Esta rutina se altera en junio y agosto, fechas que corresponden a los aniversarios patronales de San Juan y la Virgen de la Asunción. De la puna bajan los fieles organizados para la festividad, participan agrupados por la pertenencia a los ayllus (hay dos en Sarhua: Sawqa y Qollana), por la devoción a las imágenes y por la organización del trabajo en las alturas. En Sarhua se realizan las procesiones, con o sin presencia del párroco (que no reside en el pueblo), corridas de toros, carreras de caballos, banquetes con mucha bebida y quema de “castillos”, como se suelen llamar a los fuegos artificiales.

El templo católico, tiene su interior cubierto de pinturas y cuadros, muchos de ellos de origen colonial, cuyos motivos fueron fijados desde la época de la evangelización y que probablemente han servido de inspiración a los dibujos que se ven en las vigas ceremoniales, cuyas imágenes principales son los miembros de la familia de quienes construyen la casa, a los que se agregan las figuras del Sol en un extremo y la uno de los santos patronos en el otro. Sarhua es aun tierra de misión, la fe cristiana es sostenida por voluntarios de escaso entrenamiento, y por tanto con una versión muy particular de la doctrina, que reemplazan la ausencia del sacerdote, que llega tres o cuatro veces al año. También hay un templo pentecostal, iglesia evangélica que va creciendo a despecho de los celos católicos.

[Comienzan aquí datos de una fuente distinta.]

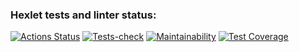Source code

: ### Hexlet tests and linter status:
[![Actions Status](https://github.com/sergeiwerty/php-project-lvl3/workflows/hexlet-check/badge.svg)](https://github.com/sergeiwerty/php-project-lvl3/actions)
[![Tests-check](https://github.com/sergeiwerty/php-project-lvl3/actions/workflows/tests-check.yml/badge.svg)](https://github.com/sergeiwerty/php-project-lvl3/actions/workflows/tests-check.yml)
[![Maintainability](https://api.codeclimate.com/v1/badges/ecb3a9e4842535600b63/maintainability)](https://codeclimate.com/github/sergeiwerty/php-project-lvl3/maintainability)
[![Test Coverage](https://api.codeclimate.com/v1/badges/ecb3a9e4842535600b63/test_coverage)](https://codeclimate.com/github/sergeiwerty/php-project-lvl3/test_coverage)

La vida no se deslizó siempre por los caminos de la paz. Como todo el Perú, de 1980 a 1993 sufrió la guerra interna, que además tuvo como escenario principal el departamento de Ayacucho, del que Sarhua forma parte. El conflicto estalló en la vecina comunidad de Chuschi, cuando los seguidores de Sendero Luminoso, quemaron las ánforas de los electores en enero de 1980, dando inicio a sus acciones armadas. Los acontecimientos que siguieron a este hecho desencadenaron la huida de los ayacuchanos a otras partes del país o del extranjero. El lugar de destino más buscado fue la capital, donde las colonias de migrantes anteriores acogieron a los refugiados o los ayudaron a ocupar nuevos espacios en asentamientos urbanos recién levantados, y con construcciones precarias. La fuga de sus lugares queridos y los avatares de los sarhuinos en la inhóspita capital peruana, fueron también retratados en las nuevas “tablas” que se pintaron en el taller de los artistas radicados en Lima.

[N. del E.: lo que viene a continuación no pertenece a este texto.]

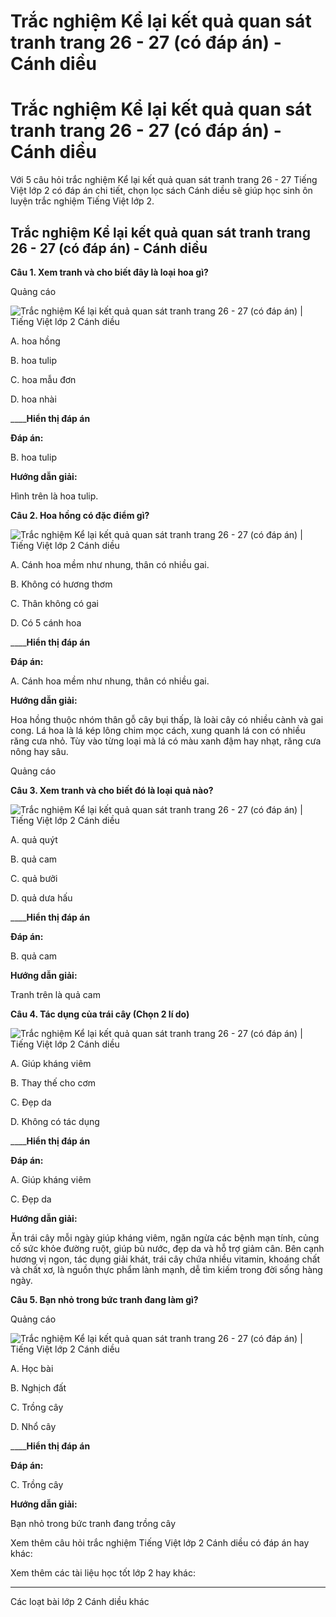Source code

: # Trắc nghiệm Kể lại kết quả quan sát tranh trang 26 - 27 (có đáp án) - Cánh diều

# Trắc nghiệm Kể lại kết quả quan sát tranh trang 26 - 27 (có đáp án) - Cánh diều

Với 5 câu hỏi trắc nghiệm Kể lại kết quả quan sát tranh trang 26 - 27 Tiếng Việt lớp 2 có đáp án chi tiết, chọn lọc sách Cánh diều sẽ giúp học sinh ôn luyện trắc nghiệm Tiếng Việt lớp 2.

## Trắc nghiệm Kể lại kết quả quan sát tranh trang 26 - 27 (có đáp án) - Cánh diều

**Câu 1. Xem tranh và cho biết đây là loại hoa gì?**

Quảng cáo

![Trắc nghiệm Kể lại kết quả quan sát tranh trang 26 - 27 \(có đáp án\) | Tiếng Việt lớp 2 Cánh diều](https://vietjack.com/tieng-viet-2-cd/images/trac-nghiem-noi-va-nghe-ke-lai-ket-qua-quan-sat-tranh-trang-26-27-271016.PNG)

A. hoa hồng 

B. hoa tulip

C. hoa mẫu đơn 

D. hoa nhài 

____**Hiển thị đáp án**

**Đáp án:**

B. hoa tulip

**Hướng dẫn giải:**

Hình trên là hoa tulip. 

**Câu 2. Hoa hồng có đặc điểm gì?**

![Trắc nghiệm Kể lại kết quả quan sát tranh trang 26 - 27 \(có đáp án\) | Tiếng Việt lớp 2 Cánh diều](https://vietjack.com/tieng-viet-2-cd/images/trac-nghiem-noi-va-nghe-ke-lai-ket-qua-quan-sat-tranh-trang-26-27-271017.PNG)

A. Cánh hoa mềm như nhung, thân có nhiều gai. 

B. Không có hương thơm

C. Thân không có gai 

D. Có 5 cánh hoa

____**Hiển thị đáp án**

**Đáp án:**

A. Cánh hoa mềm như nhung, thân có nhiều gai. 

**Hướng dẫn giải:**

Hoa hồng thuộc nhóm thân gỗ cây bụi thấp, là loài cây có nhiều cành và gai cong. Lá hoa là lá kép lông chim mọc cách, xung quanh lá con có nhiều răng cưa nhỏ. Tùy vào từng loại mà lá có màu xanh đậm hay nhạt, răng cưa nông hay sâu.

Quảng cáo

**Câu 3. Xem tranh và cho biết đó là loại quả nào?**

![Trắc nghiệm Kể lại kết quả quan sát tranh trang 26 - 27 \(có đáp án\) | Tiếng Việt lớp 2 Cánh diều](https://vietjack.com/tieng-viet-2-cd/images/trac-nghiem-noi-va-nghe-ke-lai-ket-qua-quan-sat-tranh-trang-26-27-271018.PNG)

A. quả quýt

B. quả cam

C. quả bưởi

D. quả dưa hấu

____**Hiển thị đáp án**

**Đáp án:**

B. quả cam

**Hướng dẫn giải:**

Tranh trên là quả cam

**Câu 4. Tác dụng của trái cây (Chọn 2 lí do)**

![Trắc nghiệm Kể lại kết quả quan sát tranh trang 26 - 27 \(có đáp án\) | Tiếng Việt lớp 2 Cánh diều](https://vietjack.com/tieng-viet-2-cd/images/trac-nghiem-noi-va-nghe-ke-lai-ket-qua-quan-sat-tranh-trang-26-27-271019.PNG)

A. Giúp kháng viêm

B. Thay thế cho cơm 

C. Đẹp da

D. Không có tác dụng

____**Hiển thị đáp án**

**Đáp án:**

A. Giúp kháng viêm

C. Đẹp da

**Hướng dẫn giải:**

Ăn trái cây mỗi ngày giúp kháng viêm, ngăn ngừa các bệnh mạn tính, củng cố sức khỏe đường ruột, giúp bù nước, đẹp da và hỗ trợ giảm cân. Bên cạnh hương vị ngon, tác dụng giải khát, trái cây chứa nhiều vitamin, khoáng chất và chất xơ, là nguồn thực phẩm lành mạnh, dễ tìm kiếm trong đời sống hàng ngày.

**Câu 5. Bạn nhỏ trong bức tranh đang làm gì?**

Quảng cáo

![Trắc nghiệm Kể lại kết quả quan sát tranh trang 26 - 27 \(có đáp án\) | Tiếng Việt lớp 2 Cánh diều](https://vietjack.com/tieng-viet-2-cd/images/trac-nghiem-noi-va-nghe-ke-lai-ket-qua-quan-sat-tranh-trang-26-27-271020.PNG)

A. Học bài 

B. Nghịch đất 

C. Trồng cây 

D. Nhổ cây

____**Hiển thị đáp án**

**Đáp án:**

C. Trồng cây 

**Hướng dẫn giải:**

Bạn nhỏ trong bức tranh đang trồng cây

Xem thêm câu hỏi trắc nghiệm Tiếng Việt lớp 2 Cánh diều có đáp án hay khác:

Xem thêm các tài liệu học tốt lớp 2 hay khác:

* * *

Các loạt bài lớp 2 Cánh diều khác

Hoy día hay escasa comunicación entre los migrantes establecidos en el sur de la capital y su tierra de origen, los trabajos cotidianos tienen poco que hacer con las imágenes de su pueblo. Sus hijos han asistido a escuelas limeñas y la dulce lengua de los chancas, sus antepasados, se ha perdido. Pero aun ahora, en el reducido espacio de su taller, la Virgen de la Asunción tiene un espacio privilegiado. Aquí como en Sarhua sigue siendo la madre y patrona de sus pintores.